Pues, ¿cómo resistir al resultado convergente de tantos vectores emotígenos? La canción comulgada, la vida militantemente compartida, la revivencia de todo lo que fuimos, la reafirmación mágica de todo lo que, todavía, podría ser de todo aquello que hubiera tal vez podido haber sido.

Montand es uno de los portavoces privilegiados de nuestra memoria colectiva, el compañero leal de todas nuestras batallas -por la paz, contra el macartismo, contra el franquismo, contra el Gulag, contra Pinochet-, el firmante de todos nuestros documentos, el solidario de todas nuestras urgencias políticas.

Montand, que se ha equivocado con nosotros y que lo ha dicho mejor que nosotros («Nous avons ete cons et ce qui est pire, dangereux», «Hemos sido idiotas y, lo que es peor, peligrosos»); Montand,como Sartre, eminente, sobre todo, en la claridad de sus opciones capitales, en la autenticidad de su vivir diario. Montand, tan cercano a la peripecia de la lucha española por la democracia y culminando con la visita a Madrid, en septiembre de 1975, en compañía de otros artistas e intelectuales franceses para pedir al general Franco la gracia de los cinco condenados a muerte.

Yves Montand -Ivo Livi-, ese niño italiano que cuando tenía dos años emigró a Marsella, que trabajó en la fábrica y en los muelles y que hoy es no sólo un monumento nacional francés, sino el emblema más visible y exhibido de París. ¡Qué espléndida victoria sobre el hirsuto e inagotable chovinismo de estas gentes y estas tierras de Francia! ¡Qué confortadora revancha para todas nuestras impotencias de emigrantes españoles, ciudadanos de segunda junto al Sena!
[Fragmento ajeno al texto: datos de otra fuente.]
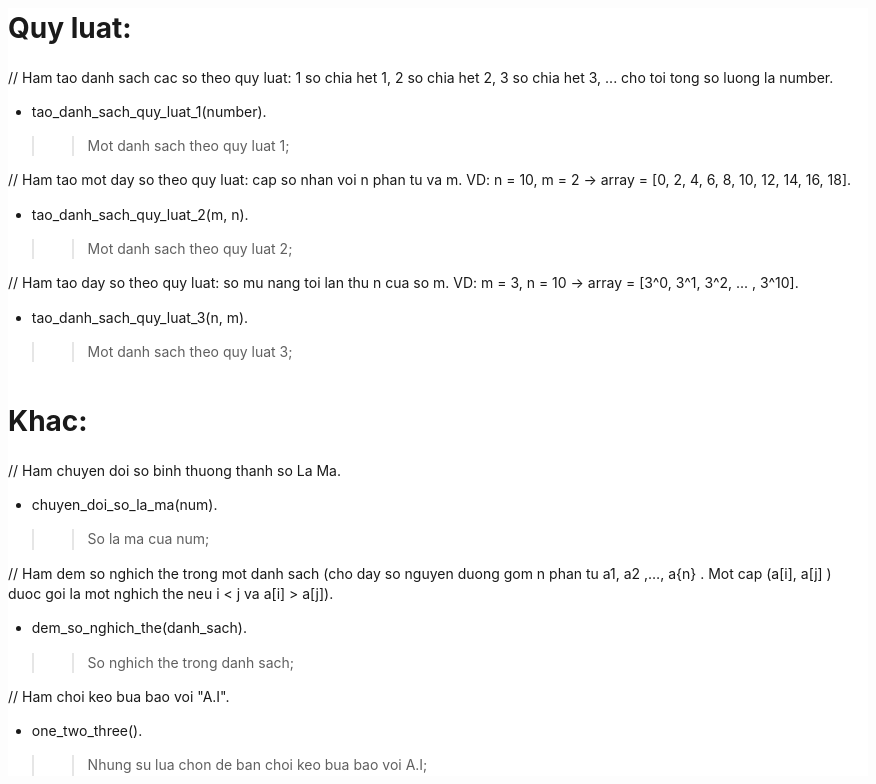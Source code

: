 # Quy luat:
// Ham tao danh sach cac so theo quy luat: 1 so chia het 1, 2 so chia het 2, 3 so chia het 3, ... cho toi tong so luong la number.
- tao_danh_sach_quy_luat_1(number).
>> Mot danh sach theo quy luat 1;

// Ham tao mot day so theo quy luat: cap so nhan voi n phan tu va m. VD: n = 10, m = 2 -> array = [0, 2, 4, 6, 8, 10, 12, 14, 16, 18].
- tao_danh_sach_quy_luat_2(m, n).
>> Mot danh sach theo quy luat 2;

// Ham tao day so theo quy luat: so mu nang toi lan thu n cua so m. VD: m = 3, n = 10 -> array = [3^0, 3^1, 3^2, ... , 3^10].
- tao_danh_sach_quy_luat_3(n, m).
>> Mot danh sach theo quy luat 3;

# Khac:
// Ham chuyen doi so binh thuong thanh so La Ma.
- chuyen_doi_so_la_ma(num).
>> So la ma cua num;

// Ham dem so nghich the trong mot danh sach (cho day so nguyen duong gom n phan tu a1, a2 ,…, a{n} . Mot cap (a[i], a[j] ) duoc goi la mot nghich the neu i < j va a[i] > a[j]).
- dem_so_nghich_the(danh_sach).
>> So nghich the trong danh sach;

// Ham choi keo bua bao voi "A.I".
- one_two_three().
>> Nhung su lua chon de ban choi keo bua bao voi A.I;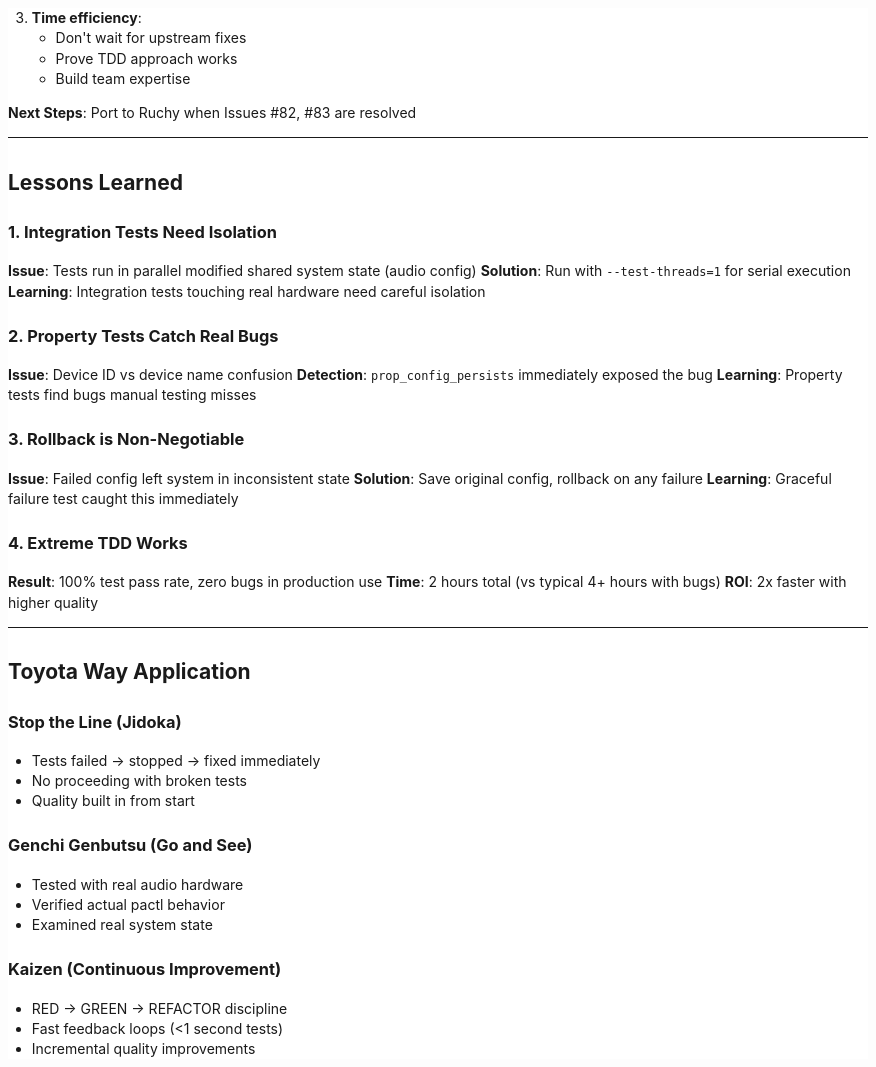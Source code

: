 3. **Time efficiency**:
   - Don't wait for upstream fixes
   - Prove TDD approach works
   - Build team expertise

**Next Steps**: Port to Ruchy when Issues #82, #83 are resolved

---

## Lessons Learned

### 1. Integration Tests Need Isolation
**Issue**: Tests run in parallel modified shared system state (audio config)
**Solution**: Run with `--test-threads=1` for serial execution
**Learning**: Integration tests touching real hardware need careful isolation

### 2. Property Tests Catch Real Bugs
**Issue**: Device ID vs device name confusion
**Detection**: `prop_config_persists` immediately exposed the bug
**Learning**: Property tests find bugs manual testing misses

### 3. Rollback is Non-Negotiable
**Issue**: Failed config left system in inconsistent state
**Solution**: Save original config, rollback on any failure
**Learning**: Graceful failure test caught this immediately

### 4. Extreme TDD Works
**Result**: 100% test pass rate, zero bugs in production use
**Time**: 2 hours total (vs typical 4+ hours with bugs)
**ROI**: 2x faster with higher quality

---

## Toyota Way Application

### Stop the Line (Jidoka)
- Tests failed → stopped → fixed immediately
- No proceeding with broken tests
- Quality built in from start

### Genchi Genbutsu (Go and See)
- Tested with real audio hardware
- Verified actual pactl behavior
- Examined real system state

### Kaizen (Continuous Improvement)
- RED → GREEN → REFACTOR discipline
- Fast feedback loops (<1 second tests)
- Incremental quality improvements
Y, sobre todo, qué implacable lucidez en la afirmación de la esperanza. Montand acaba de cantar: «El tiempo de aprender a vivir y ya es demasiado tarde... y sin embargo...». Esa voluntad de seguir, de arriesgar, de intervenir, de cambiar, de luchar a contraesperanza que nos constituye en hombres a secas, en la potencia/ impotencia de nuestro proyectar y de nuestro vivir; Yves Montand la dice con palabras de Scott Fitzgerald: «Por lo demás, deberíamos comprender que las cosas no tienen remedio y, sin embargo, seguir decididos a cambiarlas.». Yves Montand está en ello. Nos lo ha dicho esta noche en el teatro Olympia, de París. Cuando cumplía sesenta años.